Your task:
All entries below are to be written out again exactly, but no picture is to be copied.

** Opening Dataset entries block **

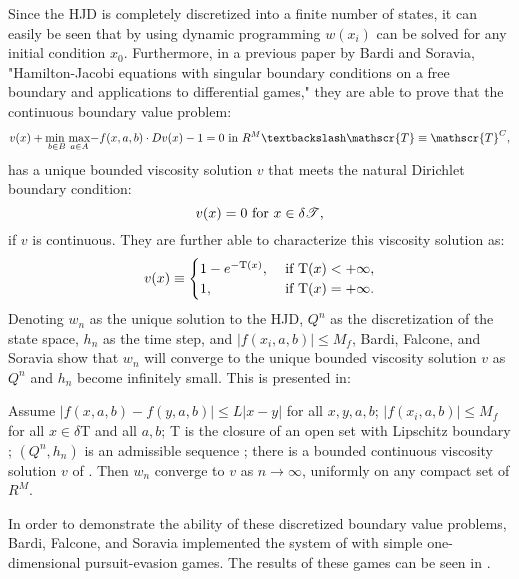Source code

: Since the HJD is completely discretized into a finite number of states, it can easily be seen that by using dynamic programming $w(x_i)$ can be solved for any initial condition $x_0$. Furthermore, in a previous paper by Bardi and Soravia, "Hamilton-Jacobi equations with singular boundary conditions on a free boundary and applications to differential games,"\cite{bardi1} they are able to prove that the continuous boundary value problem:
\begin{equation}\label{eqn1}
v(x) + \underset{b \in B }{\operatorname{min \textnormal{ }}}\underset{a \in A}{\operatorname{max}}{-f(x,a,b)\cdot Dv(x)-1}=0 \textnormal{ in } R^M\textbackslash \mathscr{T} \equiv \mathscr{T}^C,
\end{equation}
has a unique bounded viscosity solution $v$ that meets the natural Dirichlet boundary condition:
\begin{equation}\label{eqn2}
v(x) = 0 \textnormal{ for } x \in \delta \mathscr{T},
\end{equation}
if $v$ is continuous. They are further able to characterize this viscosity solution as:
\begin{equation}\label{eqn3}
v(x) \equiv 
\begin{cases}
1-e^{-\textnormal{T}(x)}, & \textnormal{ if T}(x) < + \infty,\\
1, & \textnormal{ if T}(x) = + \infty.
\end{cases}
\end{equation}
Denoting $w_n$ as the unique solution to the HJD, $Q^n$ as the discretization of the state space, $h_n$ as the time step, and $|f(x_i,a,b)| \leq M_f$, Bardi, Falcone, and Soravia show that $w_n$ will converge to the unique bounded viscosity solution $v$ as $Q^n$ and $h_n$ become infinitely small. This is presented in: 
\begin{theorem}\label{dbvpt}
Assume $|f(x,a,b)-f(y,a,b)| \leq L|x-y|$ for all $x,y,a,b$; $|f(x_i,a,b)| \leq M_f$ for all $x \in \delta$T and all $a,b$; T is the closure of an open set with Lipschitz boundary ; $(Q^n,h_n)$ is an admissible sequence ; there is a bounded continuous viscosity solution $v$ of . Then $w_n$ converge to $v$ as $n \rightarrow \infty$, uniformly on any compact set of $R^M$.   
\end{theorem}
In order to demonstrate the ability of these discretized boundary value problems, Bardi, Falcone, and Soravia implemented the system of  with simple one-dimensional pursuit-evasion games. The results of these games can be seen in  \cite{bardi2}.
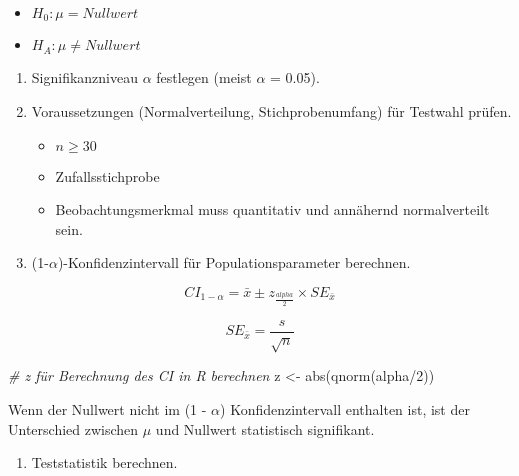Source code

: \documentclass[
]{book}
\newenvironment{Shaded}{\begin{snugshade}}{\end{snugshade}}
\newcommand{\CommentTok}[1]{\textcolor[rgb]{0.56,0.35,0.01}{\textit{#1}}}
\newcommand{\DecValTok}[1]{\textcolor[rgb]{0.00,0.00,0.81}{#1}}
\newcommand{\FunctionTok}[1]{\textcolor[rgb]{0.00,0.00,0.00}{#1}}
\newcommand{\NormalTok}[1]{#1}
\newcommand{\OtherTok}[1]{\textcolor[rgb]{0.56,0.35,0.01}{#1}}
\newcommand{\SpecialCharTok}[1]{\textcolor[rgb]{0.00,0.00,0.00}{#1}}
\providecommand{\tightlist}{%
  \setlength{\itemsep}{0pt}\setlength{\parskip}{0pt}}
\begin{document}
\begin{itemize}
\tightlist
\item
  \(H_0: \mu = Nullwert\)\\
\item
  \(H_A: \mu \neq Nullwert\)
\end{itemize}

\begin{enumerate}
\def\labelenumi{\arabic{enumi}.}
\setcounter{enumi}{1}
\item
  Signifikanzniveau \(\alpha\) festlegen (meist \(\alpha\) = 0.05).
\item
  Voraussetzungen (Normalverteilung, Stichprobenumfang) für Testwahl prüfen.

  \begin{itemize}
  \tightlist
  \item
    \(n \geq 30\)
  \item
    Zufallsstichprobe\\
  \item
    Beobachtungsmerkmal muss quantitativ und annähernd normalverteilt sein.
  \end{itemize}
\item
  (1-\(\alpha\))-Konfidenzintervall für Populationsparameter berechnen.
\end{enumerate}

\begin{equation}
  CI_{1-\alpha} = \bar{x} \pm z_{\frac{alpha}{2}} \times SE_{\bar{x}}
  \label{eq:CI-ztest}
\end{equation}

\begin{equation}
  SE_{\bar{x}} = \frac{s}{\sqrt{n}}
  \label{eq:se-ztest}
\end{equation}

\begin{Shaded}
\begin{Highlighting}[]
\CommentTok{\# z für Berechnung des CI in R berechnen}
\NormalTok{z }\OtherTok{\textless{}{-}} \FunctionTok{abs}\NormalTok{(}\FunctionTok{qnorm}\NormalTok{(alpha}\SpecialCharTok{/}\DecValTok{2}\NormalTok{))}
\end{Highlighting}
\end{Shaded}

Wenn der Nullwert nicht im (1 - \(\alpha\)) Konfidenzintervall enthalten ist, ist der
Unterschied zwischen \(\mu\) und Nullwert statistisch signifikant.

\begin{enumerate}
\def\labelenumi{\arabic{enumi}.}
\setcounter{enumi}{4}
\tightlist
\item
  Teststatistik berechnen.
\end{enumerate}
\end{document}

** Closing Dataset entries block **

Response:
Source code

: Since the HJD is completely discretized into a finite number of states, it can easily be seen that by using dynamic programming $w(x_i)$ can be solved for any initial condition $x_0$. Furthermore, in a previous paper by Bardi and Soravia, "Hamilton-Jacobi equations with singular boundary conditions on a free boundary and applications to differential games,"\cite{bardi1} they are able to prove that the continuous boundary value problem:
\begin{equation}\label{eqn1}
v(x) + \underset{b \in B }{\operatorname{min \textnormal{ }}}\underset{a \in A}{\operatorname{max}}{-f(x,a,b)\cdot Dv(x)-1}=0 \textnormal{ in } R^M\textbackslash \mathscr{T} \equiv \mathscr{T}^C,
\end{equation}
has a unique bounded viscosity solution $v$ that meets the natural Dirichlet boundary condition:
\begin{equation}\label{eqn2}
v(x) = 0 \textnormal{ for } x \in \delta \mathscr{T},
\end{equation}
if $v$ is continuous. They are further able to characterize this viscosity solution as:
\begin{equation}\label{eqn3}
v(x) \equiv 
\begin{cases}
1-e^{-\textnormal{T}(x)}, & \textnormal{ if T}(x) < + \infty,\\
1, & \textnormal{ if T}(x) = + \infty.
\end{cases}
\end{equation}
Denoting $w_n$ as the unique solution to the HJD, $Q^n$ as the discretization of the state space, $h_n$ as the time step, and $|f(x_i,a,b)| \leq M_f$, Bardi, Falcone, and Soravia show that $w_n$ will converge to the unique bounded viscosity solution $v$ as $Q^n$ and $h_n$ become infinitely small. This is presented in: 
\begin{theorem}\label{dbvpt}
Assume $|f(x,a,b)-f(y,a,b)| \leq L|x-y|$ for all $x,y,a,b$; $|f(x_i,a,b)| \leq M_f$ for all $x \in \delta$T and all $a,b$; T is the closure of an open set with Lipschitz boundary ; $(Q^n,h_n)$ is an admissible sequence ; there is a bounded continuous viscosity solution $v$ of . Then $w_n$ converge to $v$ as $n \rightarrow \infty$, uniformly on any compact set of $R^M$.   
\end{theorem}
In order to demonstrate the ability of these discretized boundary value problems, Bardi, Falcone, and Soravia implemented the system of  with simple one-dimensional pursuit-evasion games. The results of these games can be seen in  \cite{bardi2}.
Source code

: \documentclass[
]{book}
\newenvironment{Shaded}{\begin{snugshade}}{\end{snugshade}}
\newcommand{\CommentTok}[1]{\textcolor[rgb]{0.56,0.35,0.01}{\textit{#1}}}
\newcommand{\DecValTok}[1]{\textcolor[rgb]{0.00,0.00,0.81}{#1}}
\newcommand{\FunctionTok}[1]{\textcolor[rgb]{0.00,0.00,0.00}{#1}}
\newcommand{\NormalTok}[1]{#1}
\newcommand{\OtherTok}[1]{\textcolor[rgb]{0.56,0.35,0.01}{#1}}
\newcommand{\SpecialCharTok}[1]{\textcolor[rgb]{0.00,0.00,0.00}{#1}}
\providecommand{\tightlist}{%
  \setlength{\itemsep}{0pt}\setlength{\parskip}{0pt}}
\begin{document}
\begin{itemize}
\tightlist
\item
  \(H_0: \mu = Nullwert\)\\
\item
  \(H_A: \mu \neq Nullwert\)
\end{itemize}

\begin{enumerate}
\def\labelenumi{\arabic{enumi}.}
\setcounter{enumi}{1}
\item
  Signifikanzniveau \(\alpha\) festlegen (meist \(\alpha\) = 0.05).
\item
  Voraussetzungen (Normalverteilung, Stichprobenumfang) für Testwahl prüfen.

  \begin{itemize}
  \tightlist
  \item
    \(n \geq 30\)
  \item
    Zufallsstichprobe\\
  \item
    Beobachtungsmerkmal muss quantitativ und annähernd normalverteilt sein.
  \end{itemize}
\item
  (1-\(\alpha\))-Konfidenzintervall für Populationsparameter berechnen.
\end{enumerate}

\begin{equation}
  CI_{1-\alpha} = \bar{x} \pm z_{\frac{alpha}{2}} \times SE_{\bar{x}}
  \label{eq:CI-ztest}
\end{equation}

\begin{equation}
  SE_{\bar{x}} = \frac{s}{\sqrt{n}}
  \label{eq:se-ztest}
\end{equation}

\begin{Shaded}
\begin{Highlighting}[]
\CommentTok{\# z für Berechnung des CI in R berechnen}
\NormalTok{z }\OtherTok{\textless{}{-}} \FunctionTok{abs}\NormalTok{(}\FunctionTok{qnorm}\NormalTok{(alpha}\SpecialCharTok{/}\DecValTok{2}\NormalTok{))}
\end{Highlighting}
\end{Shaded}

Wenn der Nullwert nicht im (1 - \(\alpha\)) Konfidenzintervall enthalten ist, ist der
Unterschied zwischen \(\mu\) und Nullwert statistisch signifikant.

\begin{enumerate}
\def\labelenumi{\arabic{enumi}.}
\setcounter{enumi}{4}
\tightlist
\item
  Teststatistik berechnen.
\end{enumerate}
\end{document}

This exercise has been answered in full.